Top of ENTRIES PROVIDED
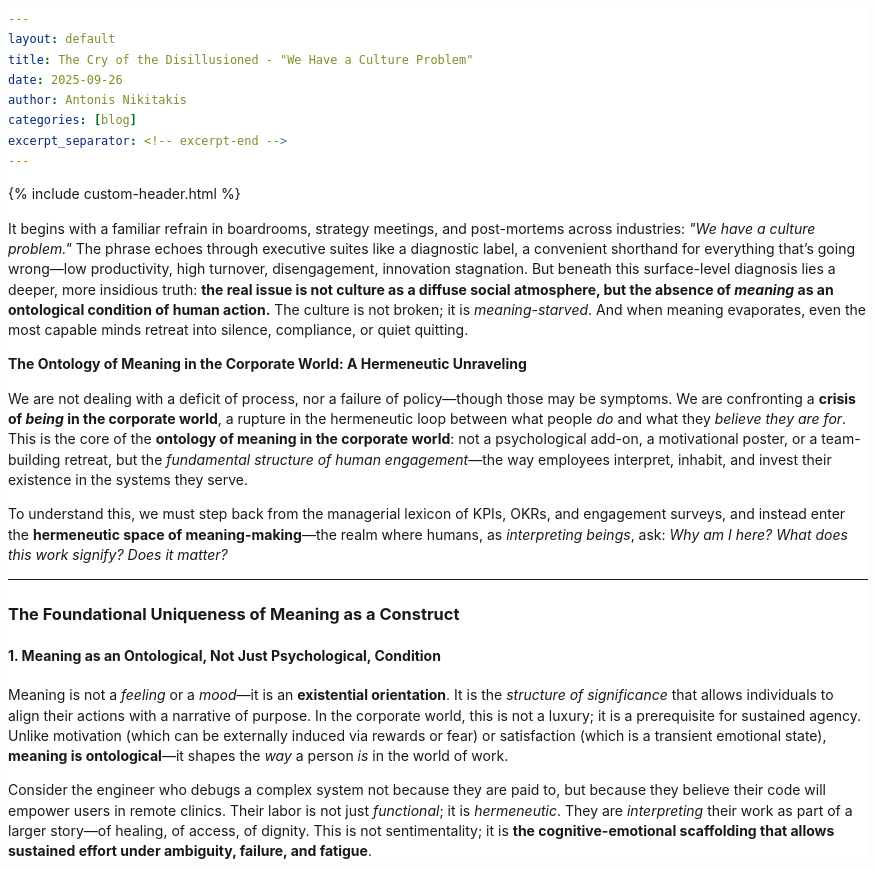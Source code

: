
 ```yaml
---
layout: default
title: The Cry of the Disillusioned - "We Have a Culture Problem"
date: 2025-09-26
author: Antonis Nikitakis
categories: [blog]
excerpt_separator: <!-- excerpt-end -->
---
```


{% include custom-header.html %}


It begins with a familiar refrain in boardrooms, strategy meetings, and post-mortems across industries: *"We have a culture problem."* The phrase echoes through executive suites like a diagnostic label, a convenient shorthand for everything that’s going wrong—low productivity, high turnover, disengagement, innovation stagnation. But beneath this surface-level diagnosis lies a deeper, more insidious truth: **the real issue is not culture as a diffuse social atmosphere, but the absence of *meaning* as an ontological condition of human action.** The culture is not broken; it is *meaning-starved*. And when meaning evaporates, even the most capable minds retreat into silence, compliance, or quiet quitting.


**The Ontology of Meaning in the Corporate World: A Hermeneutic Unraveling**

We are not dealing with a deficit of process, nor a failure of policy—though those may be symptoms. We are confronting a **crisis of *being* in the corporate world**, a rupture in the hermeneutic loop between what people *do* and what they *believe they are for*. This is the core of the **ontology of meaning in the corporate world**: not a psychological add-on, a motivational poster, or a team-building retreat, but the *fundamental structure of human engagement*—the way employees interpret, inhabit, and invest their existence in the systems they serve.

To understand this, we must step back from the managerial lexicon of KPIs, OKRs, and engagement surveys, and instead enter the **hermeneutic space of meaning-making**—the realm where humans, as *interpreting beings*, ask: *Why am I here? What does this work signify? Does it matter?*

---

### The Foundational Uniqueness of Meaning as a Construct

#### 1. **Meaning as an Ontological, Not Just Psychological, Condition**

Meaning is not a *feeling* or a *mood*—it is an **existential orientation**. It is the *structure of significance* that allows individuals to align their actions with a narrative of purpose. In the corporate world, this is not a luxury; it is a prerequisite for sustained agency. Unlike motivation (which can be externally induced via rewards or fear) or satisfaction (which is a transient emotional state), **meaning is ontological**—it shapes the *way* a person *is* in the world of work.

Consider the engineer who debugs a complex system not because they are paid to, but because they believe their code will empower users in remote clinics. Their labor is not just *functional*; it is *hermeneutic*. They are *interpreting* their work as part of a larger story—of healing, of access, of dignity. This is not sentimentality; it is **the cognitive-emotional scaffolding that allows sustained effort under ambiguity, failure, and fatigue**.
Bottom of ENTRIES PROVIDED
WORK REQUEST: Your reply should be a single number: how many lines in the listing above include the string "emotional".

OUTPUT OF THE TASK: 2